Maybe my experiences are not “typical” of teenagers who come to the Cassel. I don’t know how “typical” they were back then. But I do think we still live in a society where children and young people are not being sufficiently listened to. If their narrative deviates significantly from that of their parents or older relations, too many doctors/social workers, etc. seem to prefer the narrative of the parents. This, too, is an abuse. Just as the many victims of Jimmy Saville, Cyril Smith, etc. have been finding out, lots of people want to turn a blind eye, or to trivialize what happened, or to say that reports of abuse are malicious, etc. But if professionals involved in mental health seem uncertain of where they stand over such matters, it’s hardly surprising that lay-people don’t know either.

I wish the Cassel well. It provides an environment which can benefit some troubled people. But I feel it could do so much better, just as mental health services in general and society in general could do so much better. We have a long way to go.

Yours sincerely,

(Ms) Sheila Hamilton

Sheila’s letter has been sent to the Cassel’s ‘Emerging Personality Disorders Clinic.’ She is awaiting a response. If there is a response I will publish it here.

Sheila’s poetry collection Corridors of Babel is published by Poetry Salzburg. She has also written two pamphlet collections, one by Flarestack entitled The Monster in The Rose Garden and one by Original Plus entitled One Match

7 thoughts on “Guest Post- Sheila Hamilton: It All Boils Down to Who You Believe

  1. “I broke down in circumstances that were intolerable (much as did the shell-shocked soldiers for whom the Cassel was originally set up, I may add): were they “personality-disordered” as well?” In other words: we are at war, and this needs to be recognised. A war between men and women (in broad terms), between patriarchy and all those it oppresses. The systemic changes needed to create mental health for all — an end to patriarchy, racism, poverty – are too little recognised, and the oppressed continue to be punished for both suffering and rebelling. Thank you for your testimony, Sheila, and your clarity.

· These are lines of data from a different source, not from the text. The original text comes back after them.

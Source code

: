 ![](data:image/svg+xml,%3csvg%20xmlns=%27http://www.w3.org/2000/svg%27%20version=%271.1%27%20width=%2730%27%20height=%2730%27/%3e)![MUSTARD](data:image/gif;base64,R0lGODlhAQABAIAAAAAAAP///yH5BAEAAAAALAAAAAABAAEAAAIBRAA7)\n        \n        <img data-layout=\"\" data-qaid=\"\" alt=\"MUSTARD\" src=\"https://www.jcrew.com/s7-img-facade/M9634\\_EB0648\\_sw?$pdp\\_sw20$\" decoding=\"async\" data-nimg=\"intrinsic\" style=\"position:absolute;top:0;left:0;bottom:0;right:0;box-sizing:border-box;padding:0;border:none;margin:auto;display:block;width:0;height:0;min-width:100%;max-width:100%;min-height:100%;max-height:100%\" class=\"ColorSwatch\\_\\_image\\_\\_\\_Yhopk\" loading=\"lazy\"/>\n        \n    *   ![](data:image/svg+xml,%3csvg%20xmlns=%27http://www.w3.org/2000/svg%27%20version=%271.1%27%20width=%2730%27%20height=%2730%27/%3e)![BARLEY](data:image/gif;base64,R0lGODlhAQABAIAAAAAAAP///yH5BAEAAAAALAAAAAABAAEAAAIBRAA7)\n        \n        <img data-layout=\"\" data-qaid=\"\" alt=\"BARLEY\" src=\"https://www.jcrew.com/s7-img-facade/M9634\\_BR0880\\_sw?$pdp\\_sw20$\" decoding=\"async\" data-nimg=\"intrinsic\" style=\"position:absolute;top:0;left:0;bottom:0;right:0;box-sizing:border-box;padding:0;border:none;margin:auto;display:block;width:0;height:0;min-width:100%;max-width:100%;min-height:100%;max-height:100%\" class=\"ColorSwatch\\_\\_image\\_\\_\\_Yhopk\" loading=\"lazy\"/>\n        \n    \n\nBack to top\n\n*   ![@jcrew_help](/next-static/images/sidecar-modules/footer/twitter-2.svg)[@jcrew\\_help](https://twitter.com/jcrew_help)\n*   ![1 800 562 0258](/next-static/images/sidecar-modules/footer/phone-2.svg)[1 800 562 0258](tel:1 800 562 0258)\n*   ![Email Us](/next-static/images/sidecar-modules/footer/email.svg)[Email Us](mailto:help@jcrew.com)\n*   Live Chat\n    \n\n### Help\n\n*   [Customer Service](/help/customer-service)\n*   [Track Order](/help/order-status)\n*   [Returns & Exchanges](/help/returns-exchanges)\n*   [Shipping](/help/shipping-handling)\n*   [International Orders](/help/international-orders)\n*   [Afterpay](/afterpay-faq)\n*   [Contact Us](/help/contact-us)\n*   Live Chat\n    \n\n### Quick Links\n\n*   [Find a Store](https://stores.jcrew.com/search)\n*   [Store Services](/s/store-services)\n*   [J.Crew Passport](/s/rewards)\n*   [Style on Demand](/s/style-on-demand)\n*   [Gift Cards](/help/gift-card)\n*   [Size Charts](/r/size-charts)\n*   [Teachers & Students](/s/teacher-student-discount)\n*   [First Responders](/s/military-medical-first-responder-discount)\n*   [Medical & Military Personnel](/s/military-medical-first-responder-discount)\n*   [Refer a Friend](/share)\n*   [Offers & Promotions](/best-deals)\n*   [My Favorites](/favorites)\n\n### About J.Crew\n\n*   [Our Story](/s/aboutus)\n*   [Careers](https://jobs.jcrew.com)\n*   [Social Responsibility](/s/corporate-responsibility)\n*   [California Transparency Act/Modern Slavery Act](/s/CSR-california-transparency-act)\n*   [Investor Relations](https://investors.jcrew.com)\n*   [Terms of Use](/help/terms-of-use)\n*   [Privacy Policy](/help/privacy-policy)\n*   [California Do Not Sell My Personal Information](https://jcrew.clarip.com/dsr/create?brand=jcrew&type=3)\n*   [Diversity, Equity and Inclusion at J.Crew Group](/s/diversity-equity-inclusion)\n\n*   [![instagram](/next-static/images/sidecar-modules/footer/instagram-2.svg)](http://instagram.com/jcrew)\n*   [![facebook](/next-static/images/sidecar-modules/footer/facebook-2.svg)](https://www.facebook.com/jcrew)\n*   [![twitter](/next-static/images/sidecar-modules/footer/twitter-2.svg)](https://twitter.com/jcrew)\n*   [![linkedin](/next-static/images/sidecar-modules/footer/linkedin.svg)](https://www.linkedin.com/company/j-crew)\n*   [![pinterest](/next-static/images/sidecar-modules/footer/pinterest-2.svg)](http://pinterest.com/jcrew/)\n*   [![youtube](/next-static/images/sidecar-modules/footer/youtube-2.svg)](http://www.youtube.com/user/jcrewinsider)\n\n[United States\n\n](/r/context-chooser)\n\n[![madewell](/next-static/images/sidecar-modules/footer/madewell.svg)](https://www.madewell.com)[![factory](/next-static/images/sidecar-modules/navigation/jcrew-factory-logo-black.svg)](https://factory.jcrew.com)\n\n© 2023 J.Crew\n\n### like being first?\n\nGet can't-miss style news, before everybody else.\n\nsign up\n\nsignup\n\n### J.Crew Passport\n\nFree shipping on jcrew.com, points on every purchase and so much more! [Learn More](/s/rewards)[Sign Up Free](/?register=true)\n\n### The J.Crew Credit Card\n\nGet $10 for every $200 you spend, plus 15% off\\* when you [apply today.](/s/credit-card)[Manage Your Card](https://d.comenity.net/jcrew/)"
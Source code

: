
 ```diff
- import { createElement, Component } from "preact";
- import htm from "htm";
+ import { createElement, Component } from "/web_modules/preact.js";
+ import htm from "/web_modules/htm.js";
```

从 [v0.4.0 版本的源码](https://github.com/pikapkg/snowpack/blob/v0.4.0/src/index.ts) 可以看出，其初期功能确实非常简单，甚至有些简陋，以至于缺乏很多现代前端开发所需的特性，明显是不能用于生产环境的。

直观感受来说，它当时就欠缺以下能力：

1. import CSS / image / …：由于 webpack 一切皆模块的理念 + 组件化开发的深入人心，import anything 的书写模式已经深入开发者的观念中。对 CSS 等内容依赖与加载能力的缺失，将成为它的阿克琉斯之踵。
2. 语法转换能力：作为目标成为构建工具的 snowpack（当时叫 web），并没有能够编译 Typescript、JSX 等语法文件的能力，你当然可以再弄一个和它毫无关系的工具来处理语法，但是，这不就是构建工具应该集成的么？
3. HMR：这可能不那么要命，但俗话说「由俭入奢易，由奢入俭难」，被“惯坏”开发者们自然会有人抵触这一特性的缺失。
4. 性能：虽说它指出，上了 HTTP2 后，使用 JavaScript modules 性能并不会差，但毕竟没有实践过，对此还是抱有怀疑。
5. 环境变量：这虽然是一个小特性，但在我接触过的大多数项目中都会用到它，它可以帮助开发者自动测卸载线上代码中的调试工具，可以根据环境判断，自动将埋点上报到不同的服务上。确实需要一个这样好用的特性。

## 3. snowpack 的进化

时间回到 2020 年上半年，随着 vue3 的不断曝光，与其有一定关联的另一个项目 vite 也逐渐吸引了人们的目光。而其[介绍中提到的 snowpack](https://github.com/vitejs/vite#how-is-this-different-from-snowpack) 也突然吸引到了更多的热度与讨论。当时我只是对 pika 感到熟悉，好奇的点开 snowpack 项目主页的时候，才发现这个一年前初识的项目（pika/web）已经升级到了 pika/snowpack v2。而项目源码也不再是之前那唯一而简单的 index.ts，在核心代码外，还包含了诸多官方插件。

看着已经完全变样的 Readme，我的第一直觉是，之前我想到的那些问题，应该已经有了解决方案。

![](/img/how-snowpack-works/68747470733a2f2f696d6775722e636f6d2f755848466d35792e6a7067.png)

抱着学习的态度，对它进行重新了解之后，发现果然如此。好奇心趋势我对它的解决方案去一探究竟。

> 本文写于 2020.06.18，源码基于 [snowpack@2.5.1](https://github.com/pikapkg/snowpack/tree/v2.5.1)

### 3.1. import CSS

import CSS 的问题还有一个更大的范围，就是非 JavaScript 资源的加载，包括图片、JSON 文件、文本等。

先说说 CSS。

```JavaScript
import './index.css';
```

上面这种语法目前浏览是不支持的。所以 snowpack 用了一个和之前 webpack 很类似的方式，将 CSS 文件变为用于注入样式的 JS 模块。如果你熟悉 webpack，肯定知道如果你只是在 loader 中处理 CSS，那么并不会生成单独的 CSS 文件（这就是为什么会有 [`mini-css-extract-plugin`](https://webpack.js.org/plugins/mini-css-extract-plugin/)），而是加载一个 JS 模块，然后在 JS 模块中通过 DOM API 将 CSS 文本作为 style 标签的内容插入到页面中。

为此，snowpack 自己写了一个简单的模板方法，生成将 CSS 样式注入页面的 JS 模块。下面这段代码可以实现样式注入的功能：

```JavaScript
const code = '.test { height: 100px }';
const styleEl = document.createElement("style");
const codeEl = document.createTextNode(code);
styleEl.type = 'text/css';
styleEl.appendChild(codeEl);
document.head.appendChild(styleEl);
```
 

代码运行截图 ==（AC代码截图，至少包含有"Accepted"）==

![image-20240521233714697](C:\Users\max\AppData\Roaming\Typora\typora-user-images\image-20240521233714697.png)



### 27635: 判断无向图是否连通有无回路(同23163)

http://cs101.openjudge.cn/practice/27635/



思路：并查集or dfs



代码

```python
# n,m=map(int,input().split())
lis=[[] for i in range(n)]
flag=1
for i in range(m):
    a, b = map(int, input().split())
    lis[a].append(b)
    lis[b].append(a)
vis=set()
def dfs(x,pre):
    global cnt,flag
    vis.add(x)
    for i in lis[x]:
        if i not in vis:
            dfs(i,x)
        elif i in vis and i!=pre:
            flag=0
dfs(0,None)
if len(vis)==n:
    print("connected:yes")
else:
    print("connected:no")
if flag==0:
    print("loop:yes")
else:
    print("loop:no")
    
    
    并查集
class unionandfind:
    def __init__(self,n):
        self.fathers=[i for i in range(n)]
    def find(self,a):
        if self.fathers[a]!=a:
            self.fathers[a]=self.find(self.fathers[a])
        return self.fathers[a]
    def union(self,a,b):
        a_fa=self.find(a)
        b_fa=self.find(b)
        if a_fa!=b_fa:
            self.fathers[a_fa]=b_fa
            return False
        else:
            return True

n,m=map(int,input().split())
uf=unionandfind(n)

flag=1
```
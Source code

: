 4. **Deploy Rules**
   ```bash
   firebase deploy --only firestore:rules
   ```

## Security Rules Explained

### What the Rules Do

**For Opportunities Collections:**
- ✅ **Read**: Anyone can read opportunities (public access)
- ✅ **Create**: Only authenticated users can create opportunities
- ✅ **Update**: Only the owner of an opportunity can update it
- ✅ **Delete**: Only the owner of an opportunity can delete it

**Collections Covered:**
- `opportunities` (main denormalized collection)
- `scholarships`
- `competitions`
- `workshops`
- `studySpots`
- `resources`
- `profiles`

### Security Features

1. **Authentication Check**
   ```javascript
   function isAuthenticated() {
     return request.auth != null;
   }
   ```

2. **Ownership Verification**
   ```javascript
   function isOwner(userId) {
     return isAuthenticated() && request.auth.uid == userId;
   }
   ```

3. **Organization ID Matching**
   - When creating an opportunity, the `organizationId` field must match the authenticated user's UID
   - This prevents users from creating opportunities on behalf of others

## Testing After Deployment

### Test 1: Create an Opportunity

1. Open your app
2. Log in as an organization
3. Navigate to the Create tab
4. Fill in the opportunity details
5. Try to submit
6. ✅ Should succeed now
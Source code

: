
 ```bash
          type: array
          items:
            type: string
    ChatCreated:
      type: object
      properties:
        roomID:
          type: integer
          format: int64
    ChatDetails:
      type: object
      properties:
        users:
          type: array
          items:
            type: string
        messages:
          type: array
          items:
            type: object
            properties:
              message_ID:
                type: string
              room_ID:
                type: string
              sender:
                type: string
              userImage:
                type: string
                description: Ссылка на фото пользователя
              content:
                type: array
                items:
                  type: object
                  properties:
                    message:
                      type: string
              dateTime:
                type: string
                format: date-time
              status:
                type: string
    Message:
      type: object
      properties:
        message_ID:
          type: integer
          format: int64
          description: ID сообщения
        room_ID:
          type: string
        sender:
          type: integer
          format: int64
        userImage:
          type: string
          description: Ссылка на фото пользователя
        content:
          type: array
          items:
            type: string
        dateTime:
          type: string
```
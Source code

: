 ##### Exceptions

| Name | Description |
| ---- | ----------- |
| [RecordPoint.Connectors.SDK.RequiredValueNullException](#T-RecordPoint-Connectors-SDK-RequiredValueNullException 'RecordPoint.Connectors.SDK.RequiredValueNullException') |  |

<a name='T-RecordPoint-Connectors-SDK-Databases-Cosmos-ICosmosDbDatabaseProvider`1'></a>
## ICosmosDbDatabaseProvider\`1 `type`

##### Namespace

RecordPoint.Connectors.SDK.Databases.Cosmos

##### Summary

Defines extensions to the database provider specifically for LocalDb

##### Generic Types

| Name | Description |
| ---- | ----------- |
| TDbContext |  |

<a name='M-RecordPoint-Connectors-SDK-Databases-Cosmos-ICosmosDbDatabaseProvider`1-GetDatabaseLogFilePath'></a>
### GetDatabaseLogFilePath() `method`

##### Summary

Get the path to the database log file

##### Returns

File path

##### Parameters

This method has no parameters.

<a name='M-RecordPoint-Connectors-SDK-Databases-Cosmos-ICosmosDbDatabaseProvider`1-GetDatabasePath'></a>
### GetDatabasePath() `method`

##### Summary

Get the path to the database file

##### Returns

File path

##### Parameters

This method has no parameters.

  2. Thank you, Sophie. You clearly understand that a lot of this is political. Conservatives of all stripes (small “c”, big “C”) attempt to minimize the political meaning of so much of our lives, boiling problems down all too often to individual agency. (In short, “You’re not trying hard enough.”) And only last week on a Guardian thread a psychoanalyst was saying to me that “it would be a brave analyst who challenged powerful people within the patient’s family”. . .what an admission!

  3. This is shocking, but not surprising. I went through a phase that got labelled anxiety / depression and escaped psychiatry by the skin of my teeth because I wasn’t feeling suicidal when I spoke to a psychiatrist. I’m eternally grateful as it forced me to work through and understand my conflicting feelings in my own terms.

    I think one of the causes of misunderstanding is that people working in mental health are trained to pick out symptoms, diagnose and treat without attempting to understand patients’ problems from their own perspective. Part of the this lack of empathy seems to be down to bad listening skills, and another to stem from the fact that they haven’t experienced any of the states of consciousness they label as ‘mental illness’ themselves…

    I know people working in mental health who are far more neurotic, and lacking in understanding of self or others than people I know who have been diagnosed with mental illnesses. It really is frightening.

  4. Lorna, it shocks me when I remember it. It IS shocking. Whenever I hear people talking of their times in psychiatric hospitals, I am shocked. Talking therapy comes with its own dangers. It sounds benign enough of course but, as you say, not everyone has good listening skills. Good listening, open listening is actually an act of courage because when we listen openly we have no idea what we are going to hear. What we hear might not be what we want to hear, or what is comfortable to hear. And once we’ve heard it, we cannot un-hear it!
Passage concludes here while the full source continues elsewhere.